Think of a government-mandated PLA as a stimulus package for Big Labor at the expense of taxpayers and the construction industry’s non-union workforce. PLA schemes discourage competition from qualified non-union contractors and ensure that most or all the workforce building the federal project will be union members hired through union hiring halls. Such favoritism steers lucrative federal contracts to unionized contractors and is especially appalling since just 14.5 percent of the U.S. private construction workforce belongs to a labor union.
Unfortunately, this favoritism is going to hit taxpayers in the wallet, as evidenced by the results of a PLA forced on a U.S. General Services Administration (GSA) project in the District of Columbia. On Sept. 14, the GSA awarded a $52.3 million ARRA-funded contract to renovate the Lafayette Building at 811 Vermont Ave NW (which houses, among other entities, the U.S. Department of Veterans Affairs) to a contractor offering a non-PLA bid with the best overall experience at the best price.
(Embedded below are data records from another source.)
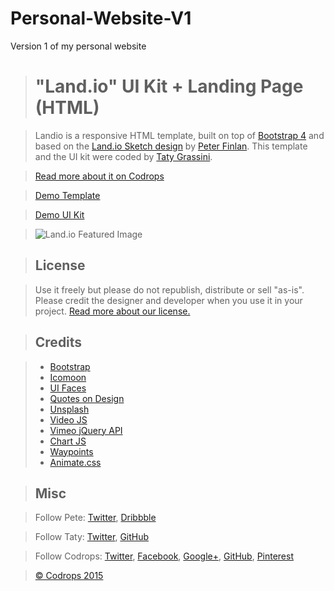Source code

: # Personal-Website-V1
Version 1 of my personal website


># "Land.io" UI Kit + Landing Page (HTML)

>Landio is a responsive HTML template, built on top of [Bootstrap 4](http://v4-alpha.getbootstrap.com/) and based on the [Land.io Sketch design](http://tympanus.net/codrops/2015/09/16/freebie-land-io-ui-kit-landing-page-design-sketch/) by [Peter Finlan](http://peterfinlan.com/). This template and the UI kit were coded by [Taty Grassini](http://tatygrassini.github.io/).

>[Read more about it on Codrops](http://tympanus.net/codrops/?p=25217)

>[Demo Template](http://tympanus.net/Freebies/Landio/)

>[Demo UI Kit](http://tympanus.net/Freebies/Landio/ui-elements.html)

>![Land.io Featured Image](http://codropspz.tympanus.netdna-cdn.com/codrops/wp-content/uploads/2015/10/Landio800x600.jpg)

>## License

>Use it freely but please do not republish, distribute or sell "as-is". Please credit the designer and developer when you use it in your project. [Read more about our license.](http://tympanus.net/codrops/licensing/)

>## Credits

>*   [Bootstrap](http://getbootstrap.com/)
>*   [Icomoon](https://icomoon.io/)
>*   [UI Faces](http://uifaces.com/)
>*   [Quotes on Design](http://quotesondesign.com/)
>*   [Unsplash](https://unsplash.com/)
>*   [Video JS](http://videojs.com/)
>*   [Vimeo jQuery API](https://github.com/jrue/Vimeo-jQuery-API)
>*   [Chart JS](http://www.chartjs.org/)
>*   [Waypoints](https://github.com/imakewebthings/waypoints)
>*   [Animate.css](https://daneden.github.io/animate.css/)

>## Misc

>Follow Pete: [Twitter](https://twitter.com/peterfinlan), [Dribbble](http://www.dribbble.com/peterfinlan)

>Follow Taty: [Twitter](https://twitter.com/tatygrassini), [GitHub](https://github.com/tatygrassini)

>Follow Codrops: [Twitter](http://www.twitter.com/codrops), [Facebook](http://www.facebook.com/pages/Codrops/159107397912), [Google+](https://plus.google.com/101095823814290637419), [GitHub](https://github.com/codrops), [Pinterest](http://www.pinterest.com/codrops/)

>[© Codrops 2015](http://www.codrops.com)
But then something shocking happened. Politics trumped responsible governing. On the very same day, the GSA ordered the contractor to make it a union-favoring PLA project. The tab for this change to a special interest handout, in a city where union labor makes up a minority of the industry at just 12 percent, was a cool $3.3 million.
That’s taxpayer money being taken from the U.S. Treasury to benefit Big Labor, one of President Obama’s biggest political supporters. While this rigged public bidding system funneled an additional $3.3 million of taxpayer funds to reward special interests — only a drop in the bucket when you consider all federal construction spending — imagine the skyrocketing costs if more federal agencies are nudged by the White House into using costly federal PLAs. Numerous studies have found that government-mandated PLAs can typically increase construction costs up to 18 percent. Can America really afford four schools, jails and hospitals for the price of five?